Collected data:

------------

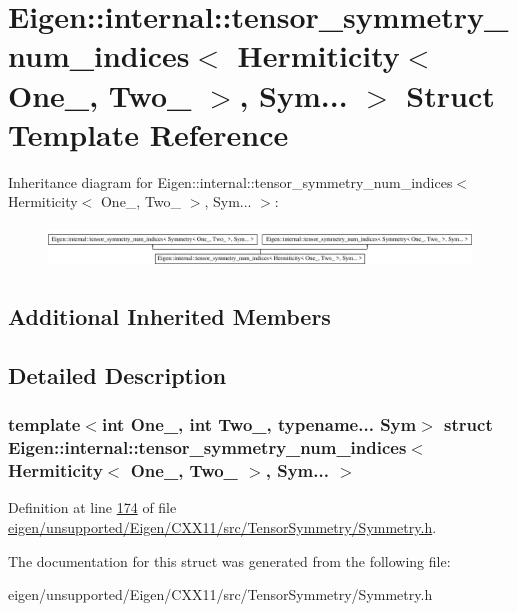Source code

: \hypertarget{struct_eigen_1_1internal_1_1tensor__symmetry__num__indices_3_01_hermiticity_3_01_one___00_01_two___01_4_00_01_sym_8_8_8_01_4}{}\section{Eigen\+:\+:internal\+:\+:tensor\+\_\+symmetry\+\_\+num\+\_\+indices$<$ Hermiticity$<$ One\+\_\+, Two\+\_\+ $>$, Sym... $>$ Struct Template Reference}
\label{struct_eigen_1_1internal_1_1tensor__symmetry__num__indices_3_01_hermiticity_3_01_one___00_01_two___01_4_00_01_sym_8_8_8_01_4}
Inheritance diagram for Eigen\+:\+:internal\+:\+:tensor\+\_\+symmetry\+\_\+num\+\_\+indices$<$ Hermiticity$<$ One\+\_\+, Two\+\_\+ $>$, Sym... $>$\+:\begin{figure}[H]
\begin{center}
\leavevmode
\includegraphics[height=1.120000cm]{struct_eigen_1_1internal_1_1tensor__symmetry__num__indices_3_01_hermiticity_3_01_one___00_01_two___01_4_00_01_sym_8_8_8_01_4}
\end{center}
\end{figure}
\subsection*{Additional Inherited Members}


\subsection{Detailed Description}
\subsubsection*{template$<$int One\+\_\+, int Two\+\_\+, typename... Sym$>$\newline
struct Eigen\+::internal\+::tensor\+\_\+symmetry\+\_\+num\+\_\+indices$<$ Hermiticity$<$ One\+\_\+, Two\+\_\+ $>$, Sym... $>$}



Definition at line \hyperlink{eigen_2unsupported_2_eigen_2_c_x_x11_2src_2_tensor_symmetry_2_symmetry_8h_source_l00174}{174} of file \hyperlink{eigen_2unsupported_2_eigen_2_c_x_x11_2src_2_tensor_symmetry_2_symmetry_8h_source}{eigen/unsupported/\+Eigen/\+C\+X\+X11/src/\+Tensor\+Symmetry/\+Symmetry.\+h}.



The documentation for this struct was generated from the following file\+:\begin{DoxyCompactItemize}
\item 
eigen/unsupported/\+Eigen/\+C\+X\+X11/src/\+Tensor\+Symmetry/\+Symmetry.\+h\end{DoxyCompactItemize}

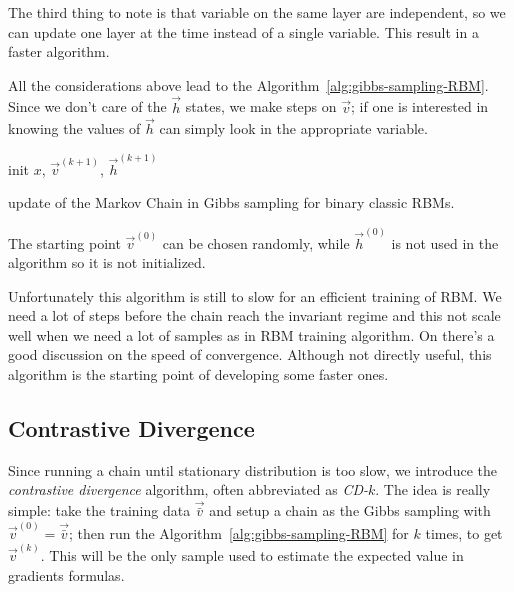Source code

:   The third thing to note is that variable on the same layer are independent, so we can update
  one layer at the time instead of a single variable. This result in a faster algorithm.
  
  All the considerations above lead to the Algorithm~\ref{alg:gibbs-sampling-RBM}. Since
  we don't care of the \(\vec{h}\) states, we make steps on \(\vec{v}\); if one is interested
  in knowing the values of \(\vec{h}\) can simply look in the appropriate variable.
  
  \begin{algorithm}[H]
    \DontPrintSemicolon
    
    
    init \(x\), \(\vec{v}^{(k+1)}\), \(\vec{h}^{(k+1)}\)\;
  
    \caption{update of the Markov Chain in Gibbs sampling for binary classic RBMs.}
    \label{alg:gibbs-sampling-RBM}
  \end{algorithm}

  The starting point \(\vec{v}^{(0)}\) can be chosen randomly, while \(\vec{h}^{(0)}\)
  is not used in the algorithm so it is not initialized.

  Unfortunately this algorithm is still to slow for an efficient training of RBM.
  We need a lot of steps before the chain reach the invariant regime and this not
  scale well when we need a lot of samples as in RBM training algorithm. On
  \cite{fischer2012introduction} there's a good discussion on the speed of convergence.
  Although not directly useful, this algorithm is the starting point of developing
  some faster ones. 
   
  \subsection{Contrastive Divergence}
  Since running a chain until stationary distribution is too slow, we introduce the
  \emph{contrastive divergence} algorithm, often  abbreviated as \emph{CD-\(k\)}.
  The idea is really simple:
  take the training data \(\vec{\bar{v}}\) and setup a chain as the Gibbs sampling with
  \(\vec{v}^{(0)} = \vec{\bar{v}}\); then run the Algorithm~\ref{alg:gibbs-sampling-RBM}
  for \(k\) times, to get \(\vec{v}^{(k)}\). This will be the only sample used to estimate
  the expected value in gradients formulas.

------------

**EXERCISE GOAL:** Output the records above exactly; leave out the pictures.

**SOLUTION TO THE EXERCISE:**
Source code

: \hypertarget{struct_eigen_1_1internal_1_1tensor__symmetry__num__indices_3_01_hermiticity_3_01_one___00_01_two___01_4_00_01_sym_8_8_8_01_4}{}\section{Eigen\+:\+:internal\+:\+:tensor\+\_\+symmetry\+\_\+num\+\_\+indices$<$ Hermiticity$<$ One\+\_\+, Two\+\_\+ $>$, Sym... $>$ Struct Template Reference}
\label{struct_eigen_1_1internal_1_1tensor__symmetry__num__indices_3_01_hermiticity_3_01_one___00_01_two___01_4_00_01_sym_8_8_8_01_4}
Inheritance diagram for Eigen\+:\+:internal\+:\+:tensor\+\_\+symmetry\+\_\+num\+\_\+indices$<$ Hermiticity$<$ One\+\_\+, Two\+\_\+ $>$, Sym... $>$\+:\begin{figure}[H]
\begin{center}
\leavevmode
\includegraphics[height=1.120000cm]{struct_eigen_1_1internal_1_1tensor__symmetry__num__indices_3_01_hermiticity_3_01_one___00_01_two___01_4_00_01_sym_8_8_8_01_4}
\end{center}
\end{figure}
\subsection*{Additional Inherited Members}


\subsection{Detailed Description}
\subsubsection*{template$<$int One\+\_\+, int Two\+\_\+, typename... Sym$>$\newline
struct Eigen\+::internal\+::tensor\+\_\+symmetry\+\_\+num\+\_\+indices$<$ Hermiticity$<$ One\+\_\+, Two\+\_\+ $>$, Sym... $>$}



Definition at line \hyperlink{eigen_2unsupported_2_eigen_2_c_x_x11_2src_2_tensor_symmetry_2_symmetry_8h_source_l00174}{174} of file \hyperlink{eigen_2unsupported_2_eigen_2_c_x_x11_2src_2_tensor_symmetry_2_symmetry_8h_source}{eigen/unsupported/\+Eigen/\+C\+X\+X11/src/\+Tensor\+Symmetry/\+Symmetry.\+h}.



The documentation for this struct was generated from the following file\+:\begin{DoxyCompactItemize}
\item 
eigen/unsupported/\+Eigen/\+C\+X\+X11/src/\+Tensor\+Symmetry/\+Symmetry.\+h\end{DoxyCompactItemize}

Source code

:   The third thing to note is that variable on the same layer are independent, so we can update
  one layer at the time instead of a single variable. This result in a faster algorithm.
  
  All the considerations above lead to the Algorithm~\ref{alg:gibbs-sampling-RBM}. Since
  we don't care of the \(\vec{h}\) states, we make steps on \(\vec{v}\); if one is interested
  in knowing the values of \(\vec{h}\) can simply look in the appropriate variable.
  
  \begin{algorithm}[H]
    \DontPrintSemicolon
    
    
    init \(x\), \(\vec{v}^{(k+1)}\), \(\vec{h}^{(k+1)}\)\;
  
    \caption{update of the Markov Chain in Gibbs sampling for binary classic RBMs.}
    \label{alg:gibbs-sampling-RBM}
  \end{algorithm}

  The starting point \(\vec{v}^{(0)}\) can be chosen randomly, while \(\vec{h}^{(0)}\)
  is not used in the algorithm so it is not initialized.

  Unfortunately this algorithm is still to slow for an efficient training of RBM.
  We need a lot of steps before the chain reach the invariant regime and this not
  scale well when we need a lot of samples as in RBM training algorithm. On
  \cite{fischer2012introduction} there's a good discussion on the speed of convergence.
  Although not directly useful, this algorithm is the starting point of developing
  some faster ones. 
   
  \subsection{Contrastive Divergence}
  Since running a chain until stationary distribution is too slow, we introduce the
  \emph{contrastive divergence} algorithm, often  abbreviated as \emph{CD-\(k\)}.
  The idea is really simple:
  take the training data \(\vec{\bar{v}}\) and setup a chain as the Gibbs sampling with
  \(\vec{v}^{(0)} = \vec{\bar{v}}\); then run the Algorithm~\ref{alg:gibbs-sampling-RBM}
  for \(k\) times, to get \(\vec{v}^{(k)}\). This will be the only sample used to estimate
  the expected value in gradients formulas.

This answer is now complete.